:: PROBLEM DESCRIPTION ::
State the number of lines in the records that contain "fail", with no other words.

:: DATASET ENTRIES ::
'''

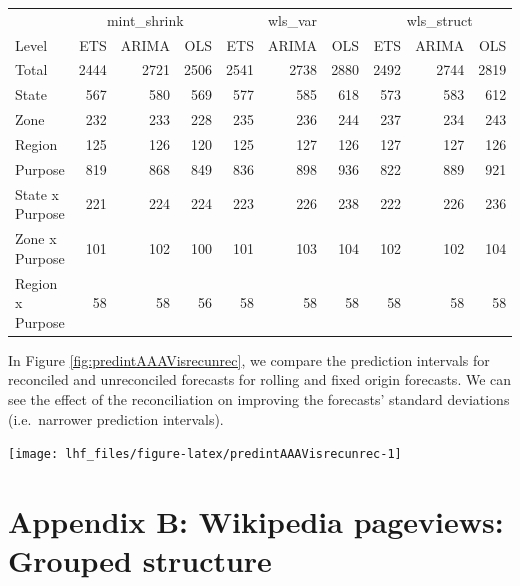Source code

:\documentclass[11pt,a4paper,]{article}
\let\origfigure\figure
\let\endorigfigure\endfigure
\renewenvironment{figure}[1][2] {
    \expandafter\origfigure\expandafter[!htbp]
} {
    \endorigfigure
}
\let\origtable\table
\let\endorigtable\endtable
\renewenvironment{table}[1][2] {
    \expandafter\origtable\expandafter[!htbp]
} {
    \endorigtable
}
\begin{document}
\begin{table}

\caption{\label{tab:Tourismdatadifrecfix}Comparing Mean(RMSE) of three   different reconciliation matrices for fixed origin forecasts on a 24 months test set.}
\centering
\begin{tabular}[t]{lrrrrrrrrr}
\toprule
\multicolumn{1}{c}{} & \multicolumn{3}{c}{mint\_shrink} & \multicolumn{3}{c}{wls\_var} & \multicolumn{3}{c}{wls\_struct} \\
\cmidrule(l{3pt}r{3pt}){2-4} \cmidrule(l{3pt}r{3pt}){5-7} \cmidrule(l{3pt}r{3pt}){8-10}
Level & ETS & ARIMA & OLS & ETS & ARIMA & OLS & ETS & ARIMA & OLS\\
\midrule
Total & 2444 & 2721 & 2506 & 2541 & 2738 & 2880 & 2492 & 2744 & 2819\\
State & 567 & 580 & 569 & 577 & 585 & 618 & 573 & 583 & 612\\
Zone & 232 & 233 & 228 & 235 & 236 & 244 & 237 & 234 & 243\\
Region & 125 & 126 & 120 & 125 & 127 & 126 & 127 & 127 & 126\\
Purpose & 819 & 868 & 849 & 836 & 898 & 936 & 822 & 889 & 921\\
State x Purpose & 221 & 224 & 224 & 223 & 226 & 238 & 222 & 226 & 236\\
Zone x Purpose & 101 & 102 & 100 & 101 & 103 & 104 & 102 & 102 & 104\\
Region x Purpose & 58 & 58 & 56 & 58 & 58 & 58 & 58 & 58 & 58\\
\bottomrule
\end{tabular}
\end{table}

In Figure \ref{fig:predintAAAVisrecunrec}, we compare the prediction intervals for reconciled and unreconciled forecasts for rolling and fixed origin forecasts. We can see the effect of the reconciliation on improving the forecasts' standard deviations (i.e.~narrower prediction intervals).

\begin{figure}

{\centering \texttt{[image: lhf\_files/figure-latex/predintAAAVisrecunrec-1]} 

}

\caption{Comparing forecasts and prediction intervals of 'AAAVis' bottom-level series across methods. Left: rolling origin. Right: fixed origin.}\label{fig:predintAAAVisrecunrec}
\end{figure}

\hypertarget{appendix-b-wikipedia-pageviews-grouped-structure}{%
\section{Appendix B: Wikipedia pageviews: Grouped structure}\label{appendix-b-wikipedia-pageviews-grouped-structure}}
\end{document}
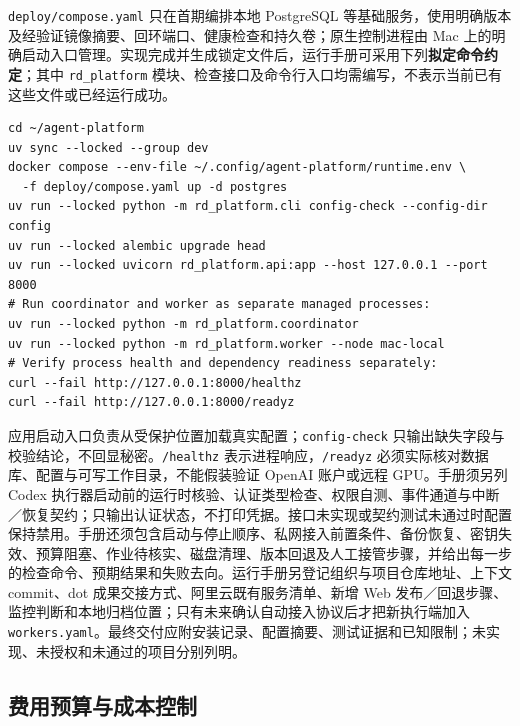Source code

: \documentclass[11pt,a4paper]{article}
\begin{document}
\texttt{deploy/compose.yaml} 只在首期编排本地 PostgreSQL 等基础服务，使用明确版本及经验证镜像摘要、回环端口、健康检查和持久卷；原生控制进程由 Mac 上的明确启动入口管理。实现完成并生成锁定文件后，运行手册可采用下列\textbf{拟定命令约定}；其中 \texttt{rd\_platform} 模块、检查接口及命令行入口均需编写，不表示当前已有这些文件或已经运行成功。

\par\noindent\begin{minipage}{\linewidth}
\begin{lstlisting}
cd ~/agent-platform
uv sync --locked --group dev
docker compose --env-file ~/.config/agent-platform/runtime.env \
  -f deploy/compose.yaml up -d postgres
uv run --locked python -m rd_platform.cli config-check --config-dir config
uv run --locked alembic upgrade head
uv run --locked uvicorn rd_platform.api:app --host 127.0.0.1 --port 8000
# Run coordinator and worker as separate managed processes:
uv run --locked python -m rd_platform.coordinator
uv run --locked python -m rd_platform.worker --node mac-local
# Verify process health and dependency readiness separately:
curl --fail http://127.0.0.1:8000/healthz
curl --fail http://127.0.0.1:8000/readyz
\end{lstlisting}
\end{minipage}\par


应用启动入口负责从受保护位置加载真实配置；\texttt{config-check} 只输出缺失字段与校验结论，不回显秘密。\texttt{/healthz} 表示进程响应，\texttt{/readyz} 必须实际核对数据库、配置与可写工作目录，不能假装验证 OpenAI 账户或远程 GPU。手册须另列 Codex 执行器启动前的运行时核验、认证类型检查、权限自测、事件通道与中断／恢复契约；只输出认证状态，不打印凭据。接口未实现或契约测试未通过时配置保持禁用。手册还须包含启动与停止顺序、私网接入前置条件、备份恢复、密钥失效、预算阻塞、作业待核实、磁盘清理、版本回退及人工接管步骤，并给出每一步的检查命令、预期结果和失败去向。运行手册另登记组织与项目仓库地址、上下文 commit、dot 成果交接方式、阿里云既有服务清单、新增 Web 发布／回退步骤、监控判断和本地归档位置；只有未来确认自动接入协议后才把新执行端加入 \texttt{workers.yaml}。最终交付应附安装记录、配置摘要、测试证据和已知限制；未实现、未授权和未通过的项目分别列明。


\newpage


\subsection{费用预算与成本控制}
\label{sec:impl-budget}
\end{document}
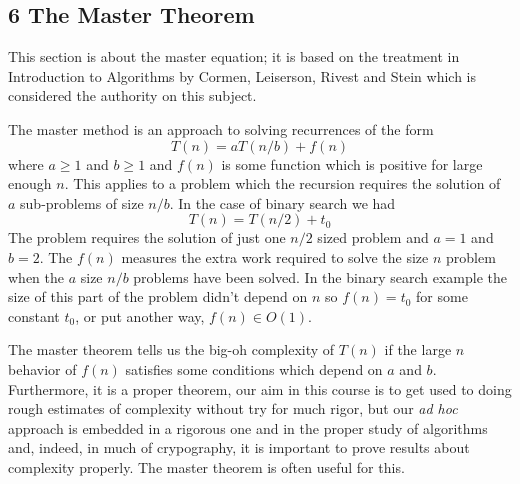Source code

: \documentclass[11pt,a4paper]{scrartcl}
\begin{document}
\subsection*{6 The Master Theorem}

This section is about the master equation; it is based on the
treatment in Introduction to Algorithms by Cormen, Leiserson, Rivest
and Stein which is considered the authority on this subject.

The master method is an approach to solving recurrences of the form
\begin{equation}
T(n)=aT(n/b)+f(n)
\end{equation}
where $a\ge 1$ and $b\ge 1$ and $f(n)$ is some function which is
positive for large enough $n$. This applies to a problem which the
recursion requires the solution of $a$ sub-problems of size $n/b$. In
the case of binary search we had
\begin{equation}
T(n)=T(n/2)+t_0
\end{equation}
The problem requires the solution of just one $n/2$ sized problem and
$a=1$ and $b=2$. The $f(n)$ measures the extra work required to solve
the size $n$ problem when the $a$ size $n/b$ problems have been
solved. In the binary search example the size of this part of the
problem didn't depend on $n$ so $f(n)=t_0$ for some constant $t_0$, or put
another way, $f(n)\in O(1)$.

The master theorem tells us the big-oh complexity of $T(n)$ if the
large $n$ behavior of $f(n)$ satisfies some conditions which depend on
$a$ and $b$. Furthermore, it is a proper theorem, our aim in this
course is to get used to doing rough estimates of complexity without
try for much rigor, but our \textsl{ad hoc} approach is embedded in a
rigorous one and in the proper study of algorithms and, indeed, in
much of crypography, it is important to prove results about complexity
properly. The master theorem is often useful for this.
\end{document}
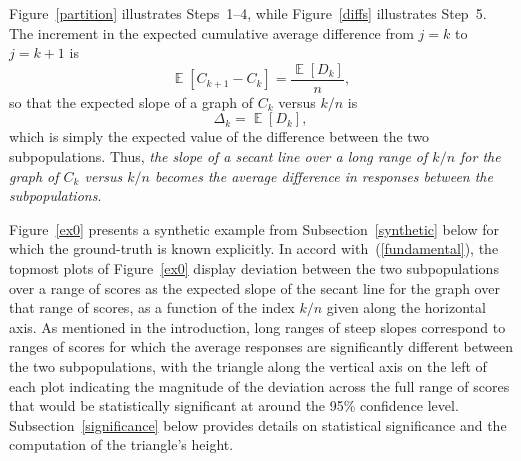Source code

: \documentclass{article}
\DeclareMathOperator{\E}{\mathop{}\mathbb{E}}
\begin{document}
Figure~\ref{partition} illustrates Steps~1--4,
while Figure~\ref{diffs} illustrates Step~5.
The increment in the expected cumulative average difference
from $j = k$ to $j = k+1$ is
%
\begin{equation}
\label{fundamental}
\E[ C_{k+1} - C_k ] = \frac{\E[D_k]}{n},
\end{equation}
%
so that the expected slope of a graph of $C_k$ versus $k/n$ is
%
\begin{equation}
\label{delta}
\Delta_k = \E[D_k],
\end{equation}
%
which is simply the expected value of the difference
between the two subpopulations.
Thus, {\it the slope of a secant line over a long range of $k/n$
for the graph of $C_k$ versus $k/n$ becomes the average difference
in responses between the subpopulations}.

Figure~\ref{ex0} presents a synthetic example
from Subsection~\ref{synthetic} below for which the ground-truth
is known explicitly.
In accord with~(\ref{fundamental}),
the topmost plots of Figure~\ref{ex0}
display deviation between the two subpopulations over a range of scores
as the expected slope of the secant line for the graph
over that range of scores, as a function of the index $k/n$
given along the horizontal axis.
As mentioned in the introduction,
long ranges of steep slopes correspond to ranges of scores for which
the average responses are significantly different
between the two subpopulations,
with the triangle along the vertical axis on the left of each plot
indicating the magnitude of the deviation across the full range of scores
that would be statistically significant at around the 95\% confidence level.
Subsection~\ref{significance} below provides details
on statistical significance and the computation of the triangle's height.
\end{document}
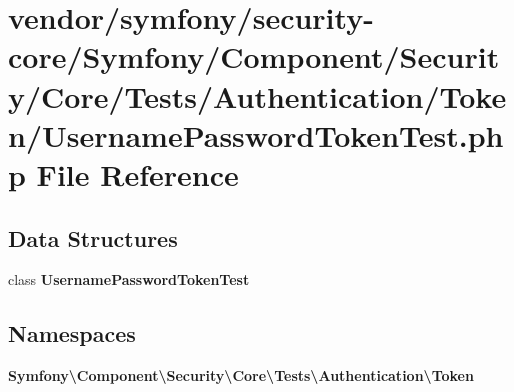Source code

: \section{vendor/symfony/security-\/core/\+Symfony/\+Component/\+Security/\+Core/\+Tests/\+Authentication/\+Token/\+Username\+Password\+Token\+Test.php File Reference}
\label{_username_password_token_test_8php}
\subsection*{Data Structures}
\begin{DoxyCompactItemize}
\item 
class {\bf Username\+Password\+Token\+Test}
\end{DoxyCompactItemize}
\subsection*{Namespaces}
\begin{DoxyCompactItemize}
\item 
 {\bf Symfony\textbackslash{}\+Component\textbackslash{}\+Security\textbackslash{}\+Core\textbackslash{}\+Tests\textbackslash{}\+Authentication\textbackslash{}\+Token}
\end{DoxyCompactItemize}
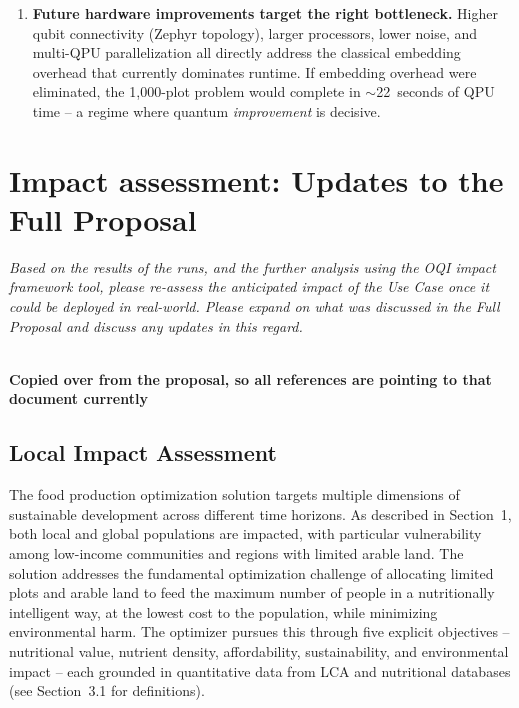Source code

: \documentclass{oqireport}
\begin{document}
\begin{enumerate}
    \item \textbf{Future hardware improvements target the right bottleneck.} Higher qubit connectivity (Zephyr topology), larger processors, lower noise, and multi-QPU parallelization all directly address the classical embedding overhead that currently dominates runtime. If embedding overhead were eliminated, the 1,000-plot problem would complete in $\sim$22~seconds of QPU time -- a regime where quantum \textit{improvement} is decisive.
\end{enumerate}




\newpage


\section{Impact assessment: Updates to the Full Proposal}

\textit{
Based on the results of the runs, and the further analysis using the OQI impact framework tool, please re-assess the anticipated impact of the Use Case once it could be deployed in real-world. Please expand on what was discussed in the Full Proposal and discuss any updates in this regard.
}

\\
\textbf{Copied over from the proposal, so all references are pointing to that document currently}



\subsection{Local Impact Assessment}

The food production optimization solution targets multiple dimensions of sustainable development across different time horizons. As described in Section~1, both local and global populations are impacted, with particular vulnerability among low-income communities and regions with limited arable land. The solution addresses the fundamental optimization challenge of allocating limited plots and arable land to feed the maximum number of people in a nutritionally intelligent way, at the lowest cost to the population, while minimizing environmental harm. The optimizer pursues this through five explicit objectives -- nutritional value, nutrient density, affordability, sustainability, and environmental impact -- each grounded in quantitative data from LCA and nutritional databases (see Section~3.1 for definitions).
\end{document}
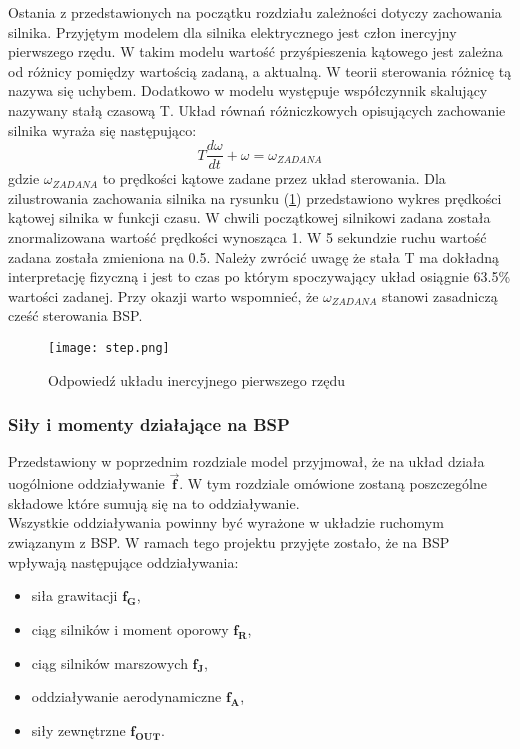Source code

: Ostania z przedstawionych na początku rozdziału zależności dotyczy zachowania silnika. Przyjętym modelem dla silnika elektrycznego jest człon inercyjny pierwszego rzędu. W takim modelu wartość przyśpieszenia kątowego jest zależna od różnicy pomiędzy wartością zadaną, a aktualną. W teorii sterowania różnicę tą nazywa się uchybem. Dodatkowo w modelu występuje współczynnik skalujący nazywany stałą czasową T. Układ równań różniczkowych opisujących zachowanie silnika wyraża się następująco:
 \[
	T \frac{d\omega}{dt} + \omega = \omega_{ZADANA}
\]
gdzie $\omega_{ZADANA}$ to prędkości kątowe zadane przez układ sterowania. Dla zilustrowania zachowania silnika na rysunku (\ref{rotor_step}) przedstawiono wykres prędkości kątowej silnika w funkcji czasu. W chwili początkowej silnikowi zadana została znormalizowana wartość prędkości wynosząca 1. W 5 sekundzie ruchu wartość zadana została zmieniona na 0.5. Należy zwrócić uwagę że stała T ma dokładną interpretację fizyczną i jest to czas po którym spoczywający układ osiągnie 63.5\% wartości zadanej. Przy okazji warto wspomnieć, że $\omega_{ZADANA}$ stanowi zasadniczą cześć sterowania BSP.

\begin{figure}[!h]
   	\centering
      	\texttt{[image: step.png]}
      	\caption{Odpowiedź układu inercyjnego pierwszego rzędu}
      	\label{rotor_step}
\end{figure}

\subsubsection{Siły i momenty działające na BSP}

Przedstawiony w poprzednim rozdziale model przyjmował, że na układ działa uogólnione oddziaływanie $\bm{\vec{f}}$. W tym rozdziale omówione zostaną poszczególne składowe które sumują się na to oddziaływanie.\\

Wszystkie oddziaływania powinny być wyrażone w układzie ruchomym związanym z BSP. W ramach tego projektu przyjęte zostało, że na BSP wpływają następujące oddziaływania:
\begin{itemize}
  \item {
    siła grawitacji  $\bm{f_G}$,
  }
  \item{   
    ciąg silników i moment oporowy  $\bm{f_R}$,
   }
    \item{   
    ciąg silników marszowych  $\bm{f_J}$,
   }
    \item{   
    oddziaływanie aerodynamiczne $\bm{f_A}$,
   }
    \item{   
   siły zewnętrzne $\bm{f_{OUT}}$.
   }
\end{itemize}

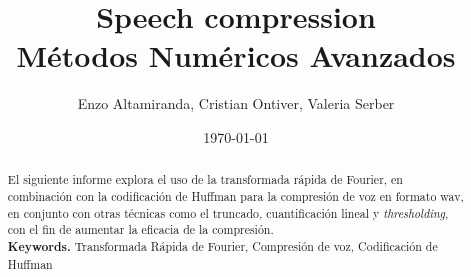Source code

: \documentclass[a4paper,11pt]{article}
\title{Speech compression \\
M\'etodos Num\'ericos Avanzados}
\author{Enzo Altamiranda, Cristian Ontiver, Valeria Serber}
\date{\today}
\begin{document}
\maketitle
\thispagestyle{empty}
\vspace{3cm}

\renewcommand{\abstractname}{Resumen}
\begin{abstract}
El siguiente informe explora el uso de la transformada rápida de Fourier, en
combinación con la codificación de Huffman para la compresión de voz en formato
wav, en conjunto con otras técnicas como el truncado, cuantificación lineal y
\textit{thresholding}, con el fin de aumentar la eficacia de la compresión.
\\[5pt]
\noindent \textbf{Keywords.} Transformada Rápida de Fourier, Compresión de voz, Codificación de Huffman
\end{abstract}
\newpage
\end{document}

'''

:: RESULT FOR THIS TASK ::
2